洗面所ではやりづらいので、歯ブラシを持ってリビングに戻る。
「ほら、ここに寝っ転がって」
ソファに座り太ももを叩き、膝枕してあげることに。
「……うん」
凄い嫌そうー。
眉間に深いしわを刻み、ルナは不満そうに顔をしかめつつも、言う通りに太ももに顔を乗せた。
「口を開けて」
「……あーん」
言った通りに口を開けてくれるが、小さい。もっと大きく開けてくれないと、中が全然見えない。
「もっと大きく」
「……そんな大きいのを口の中に入れるのか?」
「いやらしく言うな」
貝のように閉じていた唇が、ぱっくりと開かれた。ルナの、薄く柔らかそうなピンク色の唇に指を添え、口が閉じないように指に力を加える。唇に当たる感触がくすぐったいのか、ルナの口から微かな吐息が漏れた。
「……ん」
他人の唇に触れたことがなかったので、その柔らかい感触に驚いた。思わず指で唇をなぞり、その感触と形を確かめてしまう。
「……んんっ! た、かし……く、くすぐったい」
「あ、ごめんごめん」
歯磨きするだけなのに、邪な気持ちになってしまうところだった。
歯ブラシを口の中に入れ、歯をマッサージするように、歯と歯茎の境目にそっとブラシの先端を当て、左右に動かす。
「……ん、ちゅる……」
「…………」
他人に歯を磨いてもらったことがないからか、その不快な感触に抗おうとしているのかわからないが、ルナの舌が触手のように動き歯ブラシを舐めまわす。

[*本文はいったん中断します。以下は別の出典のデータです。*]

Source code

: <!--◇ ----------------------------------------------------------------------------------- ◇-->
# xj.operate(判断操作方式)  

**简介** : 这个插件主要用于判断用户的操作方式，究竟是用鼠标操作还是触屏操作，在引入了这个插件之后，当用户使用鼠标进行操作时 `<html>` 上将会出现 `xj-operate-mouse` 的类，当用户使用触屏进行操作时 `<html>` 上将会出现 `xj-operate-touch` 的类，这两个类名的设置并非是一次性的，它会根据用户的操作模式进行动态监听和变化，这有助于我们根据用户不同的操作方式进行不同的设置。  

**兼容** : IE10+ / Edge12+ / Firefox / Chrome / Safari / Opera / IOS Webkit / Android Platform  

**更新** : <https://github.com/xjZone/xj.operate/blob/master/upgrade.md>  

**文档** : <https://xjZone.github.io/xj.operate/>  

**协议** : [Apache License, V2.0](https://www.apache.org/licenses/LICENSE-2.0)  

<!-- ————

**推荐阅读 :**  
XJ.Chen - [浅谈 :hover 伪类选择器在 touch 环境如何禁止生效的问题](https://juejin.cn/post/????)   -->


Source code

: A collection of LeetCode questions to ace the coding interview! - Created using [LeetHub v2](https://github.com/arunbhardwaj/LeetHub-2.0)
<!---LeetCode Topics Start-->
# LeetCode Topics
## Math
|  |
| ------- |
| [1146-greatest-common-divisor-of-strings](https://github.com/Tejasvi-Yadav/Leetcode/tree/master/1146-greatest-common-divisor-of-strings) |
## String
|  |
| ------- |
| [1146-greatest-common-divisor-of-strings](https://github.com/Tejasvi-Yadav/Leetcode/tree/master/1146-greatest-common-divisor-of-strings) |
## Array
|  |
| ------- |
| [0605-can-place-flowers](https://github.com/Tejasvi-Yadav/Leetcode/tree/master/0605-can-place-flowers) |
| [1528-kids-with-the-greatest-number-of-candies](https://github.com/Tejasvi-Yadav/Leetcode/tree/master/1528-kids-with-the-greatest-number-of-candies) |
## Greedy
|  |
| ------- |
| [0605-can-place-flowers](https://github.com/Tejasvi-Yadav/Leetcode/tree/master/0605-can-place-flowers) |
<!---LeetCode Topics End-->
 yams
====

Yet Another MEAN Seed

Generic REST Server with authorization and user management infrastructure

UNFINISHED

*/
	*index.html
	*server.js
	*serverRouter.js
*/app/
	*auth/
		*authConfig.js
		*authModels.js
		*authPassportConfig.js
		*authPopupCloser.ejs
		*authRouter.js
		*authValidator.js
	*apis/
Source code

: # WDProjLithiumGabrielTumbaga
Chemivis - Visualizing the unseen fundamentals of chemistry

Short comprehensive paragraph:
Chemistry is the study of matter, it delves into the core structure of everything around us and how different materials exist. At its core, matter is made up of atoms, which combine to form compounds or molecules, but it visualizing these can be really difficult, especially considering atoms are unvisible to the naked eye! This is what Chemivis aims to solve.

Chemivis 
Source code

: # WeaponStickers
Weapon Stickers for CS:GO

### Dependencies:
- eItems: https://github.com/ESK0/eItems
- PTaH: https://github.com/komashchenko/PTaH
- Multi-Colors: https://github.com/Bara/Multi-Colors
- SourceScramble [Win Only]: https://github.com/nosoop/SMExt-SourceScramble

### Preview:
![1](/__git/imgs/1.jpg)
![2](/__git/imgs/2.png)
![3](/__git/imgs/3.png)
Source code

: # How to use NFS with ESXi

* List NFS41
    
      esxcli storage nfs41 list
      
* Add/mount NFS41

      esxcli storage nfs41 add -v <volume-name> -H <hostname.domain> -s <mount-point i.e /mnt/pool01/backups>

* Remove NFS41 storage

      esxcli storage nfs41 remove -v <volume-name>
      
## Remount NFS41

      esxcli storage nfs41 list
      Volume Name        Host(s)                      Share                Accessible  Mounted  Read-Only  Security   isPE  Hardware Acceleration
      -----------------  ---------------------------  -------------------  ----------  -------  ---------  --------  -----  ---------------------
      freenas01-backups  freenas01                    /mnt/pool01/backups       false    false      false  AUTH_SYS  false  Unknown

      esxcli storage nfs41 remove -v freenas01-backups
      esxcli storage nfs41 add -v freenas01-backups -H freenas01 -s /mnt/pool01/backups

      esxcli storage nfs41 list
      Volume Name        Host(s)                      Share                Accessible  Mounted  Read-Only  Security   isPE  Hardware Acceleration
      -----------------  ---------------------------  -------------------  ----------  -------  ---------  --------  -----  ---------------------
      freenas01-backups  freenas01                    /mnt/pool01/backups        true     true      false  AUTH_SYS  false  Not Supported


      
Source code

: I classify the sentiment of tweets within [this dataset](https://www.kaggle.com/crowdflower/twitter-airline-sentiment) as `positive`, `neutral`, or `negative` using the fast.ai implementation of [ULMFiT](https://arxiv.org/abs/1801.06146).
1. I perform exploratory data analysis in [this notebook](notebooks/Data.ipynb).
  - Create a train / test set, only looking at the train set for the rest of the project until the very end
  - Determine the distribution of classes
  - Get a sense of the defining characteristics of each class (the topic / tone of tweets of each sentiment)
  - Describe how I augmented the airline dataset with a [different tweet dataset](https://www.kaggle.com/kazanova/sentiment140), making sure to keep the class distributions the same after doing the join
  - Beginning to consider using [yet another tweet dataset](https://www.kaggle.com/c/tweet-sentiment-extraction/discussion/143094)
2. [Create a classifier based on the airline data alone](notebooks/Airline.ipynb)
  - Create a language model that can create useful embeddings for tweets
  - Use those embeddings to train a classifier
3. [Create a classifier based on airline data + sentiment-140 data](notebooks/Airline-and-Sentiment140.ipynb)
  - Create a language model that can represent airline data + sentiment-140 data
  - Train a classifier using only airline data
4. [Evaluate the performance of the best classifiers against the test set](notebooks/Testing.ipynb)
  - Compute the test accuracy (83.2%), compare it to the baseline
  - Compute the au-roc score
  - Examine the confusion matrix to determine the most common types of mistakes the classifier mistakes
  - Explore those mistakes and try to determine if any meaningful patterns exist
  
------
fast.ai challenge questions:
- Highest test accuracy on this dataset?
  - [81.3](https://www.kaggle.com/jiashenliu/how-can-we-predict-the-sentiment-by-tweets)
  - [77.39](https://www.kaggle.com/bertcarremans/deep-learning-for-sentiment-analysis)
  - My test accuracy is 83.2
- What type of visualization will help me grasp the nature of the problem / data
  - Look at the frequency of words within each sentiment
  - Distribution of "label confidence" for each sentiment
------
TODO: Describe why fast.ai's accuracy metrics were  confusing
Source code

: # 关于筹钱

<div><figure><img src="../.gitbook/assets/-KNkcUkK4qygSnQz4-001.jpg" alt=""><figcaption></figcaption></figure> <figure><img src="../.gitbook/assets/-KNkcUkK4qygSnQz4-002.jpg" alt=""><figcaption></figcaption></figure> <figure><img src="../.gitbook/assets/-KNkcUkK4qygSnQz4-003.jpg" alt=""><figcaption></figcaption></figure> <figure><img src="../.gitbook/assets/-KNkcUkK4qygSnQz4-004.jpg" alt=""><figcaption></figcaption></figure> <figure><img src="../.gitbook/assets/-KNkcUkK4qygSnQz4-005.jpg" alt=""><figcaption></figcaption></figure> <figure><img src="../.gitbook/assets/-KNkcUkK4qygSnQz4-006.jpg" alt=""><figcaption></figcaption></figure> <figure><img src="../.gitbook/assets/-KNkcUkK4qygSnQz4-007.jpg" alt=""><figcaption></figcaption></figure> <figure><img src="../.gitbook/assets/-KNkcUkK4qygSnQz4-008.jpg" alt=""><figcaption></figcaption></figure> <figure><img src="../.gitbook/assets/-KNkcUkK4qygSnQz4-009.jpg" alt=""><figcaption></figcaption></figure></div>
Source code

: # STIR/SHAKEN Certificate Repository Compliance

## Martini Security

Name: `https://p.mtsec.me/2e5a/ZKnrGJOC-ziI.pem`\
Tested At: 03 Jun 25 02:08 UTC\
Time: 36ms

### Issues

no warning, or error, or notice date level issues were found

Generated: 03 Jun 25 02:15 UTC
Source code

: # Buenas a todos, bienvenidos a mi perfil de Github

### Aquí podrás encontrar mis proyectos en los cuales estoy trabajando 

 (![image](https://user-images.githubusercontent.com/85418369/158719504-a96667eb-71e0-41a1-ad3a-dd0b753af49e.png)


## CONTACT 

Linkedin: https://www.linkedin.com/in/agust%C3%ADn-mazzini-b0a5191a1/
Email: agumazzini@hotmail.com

「……じゅる……れろれろ……ちゅぷ……んー……んちゅ……」
舌が縦横無尽に歯ブラシをいやらしく凌辱していく。
「……んん……れろれるれろれる……じゅるじゅる……」
「……あのー、ルナさん」
「……ほへ?」
「そんな風に舐められると歯を磨きにくい」
それにいやらしすぎる。ただ歯を磨いてるだけってのはわかっているんだけど、こうなんていうか、興奮してくるというか、ムクムクと息子が起き上がるというか。
注意すると、舌が邪魔をしないように、歯ブラシとは真逆の位置に納まってくれた。これなら普通に磨けそうだ。
シャカシャカと歯ブラシが歯を磨く水音だけがリビングに響く。
「……んー」
「…………」
「……ぺろぺろ……ちゅむちゅむ……」
「……ルナ、また舌が邪魔してる」
「ふまなひ」
もしかして、これってあるあるなの? 他人に歯を磨いてあげると舌が邪魔してくるって言うのは。
口の中に指を入れ、端を横に軽く引っ張り、見えやすいように広げた。それが少し彼女にとっては違和感に感じたのかもしれない。俺の指をルナの舌が蹂躙してきた。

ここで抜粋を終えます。